## [Problem description]
In this exercise, retype exactly the lines from the start of the entries through the line bearing "more on VMs..._**", leaving every picture out.

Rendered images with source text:
--- --- ---
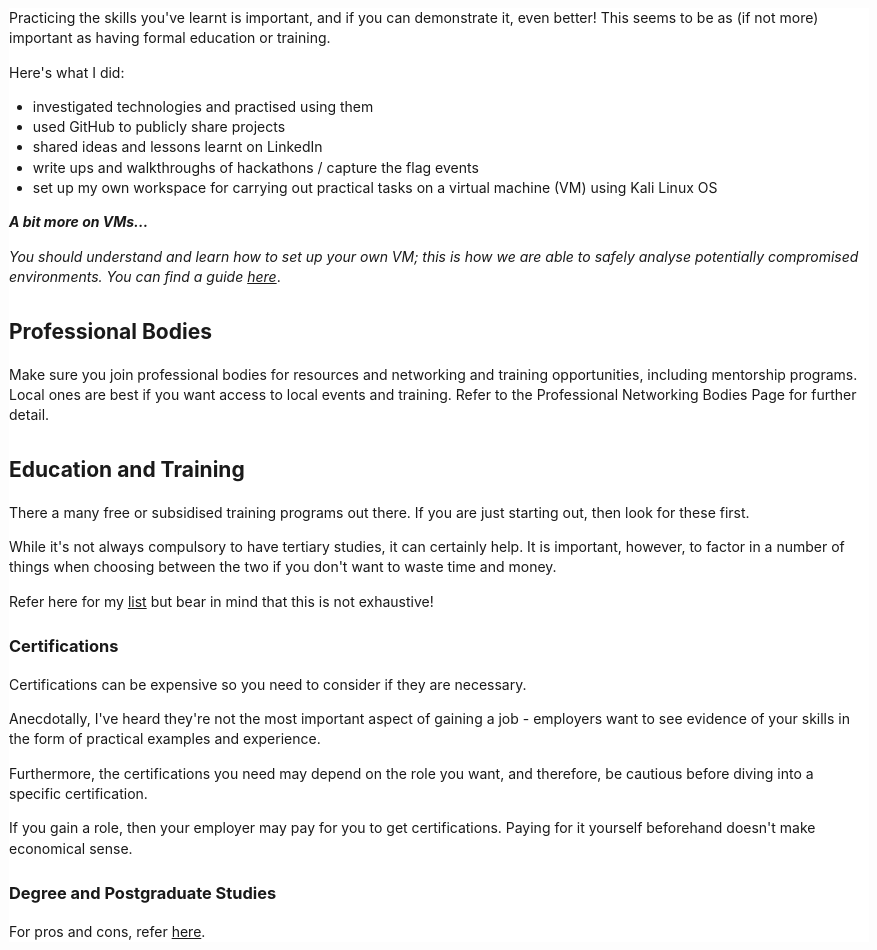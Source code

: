 Practicing the skills you've learnt is important, and if you can demonstrate it, even better! This seems to be as (if not more) important as having formal education or training.

Here's what I did:

- investigated technologies and practised using them
- used GitHub to publicly share projects
- shared ideas and lessons learnt on LinkedIn
- write ups and walkthroughs of hackathons / capture the flag events
- set up my own workspace for carrying out practical tasks on a virtual machine (VM) using Kali Linux OS

**_A bit more on VMs..._**

<em>You should understand and learn how to set up your own VM; this is how we are able to safely analyse potentially compromised environments. You can find a guide [here](https://github.com/dbak5/BeginnerCybersecurityGuides/blob/main/DigitalForensics/VirtualMachineSetUp.md)</em>.

###

## Professional Bodies

Make sure you join professional bodies for resources and networking and training opportunities, including mentorship programs. Local ones are best if you want access to local events and training. Refer to the Professional Networking Bodies Page for further detail.

## Education and Training

There a many free or subsidised training programs out there. If you are just starting out, then look for these first.

While it's not always compulsory to have tertiary studies, it can certainly help. It is important, however, to factor in a number of things when choosing between the two if you don't want to waste time and money.

Refer here for my [list](https://github.com/dbak5/CybesecurityResources/blob/main/CertificationsTrainingDevelopment.md) but bear in mind that this is not exhaustive!

### Certifications

Certifications can be expensive so you need to consider if they are necessary.

Anecdotally, I've heard they're not the most important aspect of gaining a job - employers want to see evidence of your skills in the form of practical examples and experience.

Furthermore, the certifications you need may depend on the role you want, and therefore, be cautious before diving into a specific certification.

If you gain a role, then your employer may pay for you to get certifications. Paying for it yourself beforehand doesn't make economical sense.

### Degree and Postgraduate Studies

For pros and cons, refer [here](https://github.com/dbak5/CybesecurityResources/blob/main/CertificationsTrainingDevelopment.md).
--- --- ---
## [Response box]
Source code

: Practicing the skills you've learnt is important, and if you can demonstrate it, even better! This seems to be as (if not more) important as having formal education or training.

Here's what I did:

- investigated technologies and practised using them
- used GitHub to publicly share projects
- shared ideas and lessons learnt on LinkedIn
- write ups and walkthroughs of hackathons / capture the flag events
- set up my own workspace for carrying out practical tasks on a virtual machine (VM) using Kali Linux OS

**_A bit more on VMs..._**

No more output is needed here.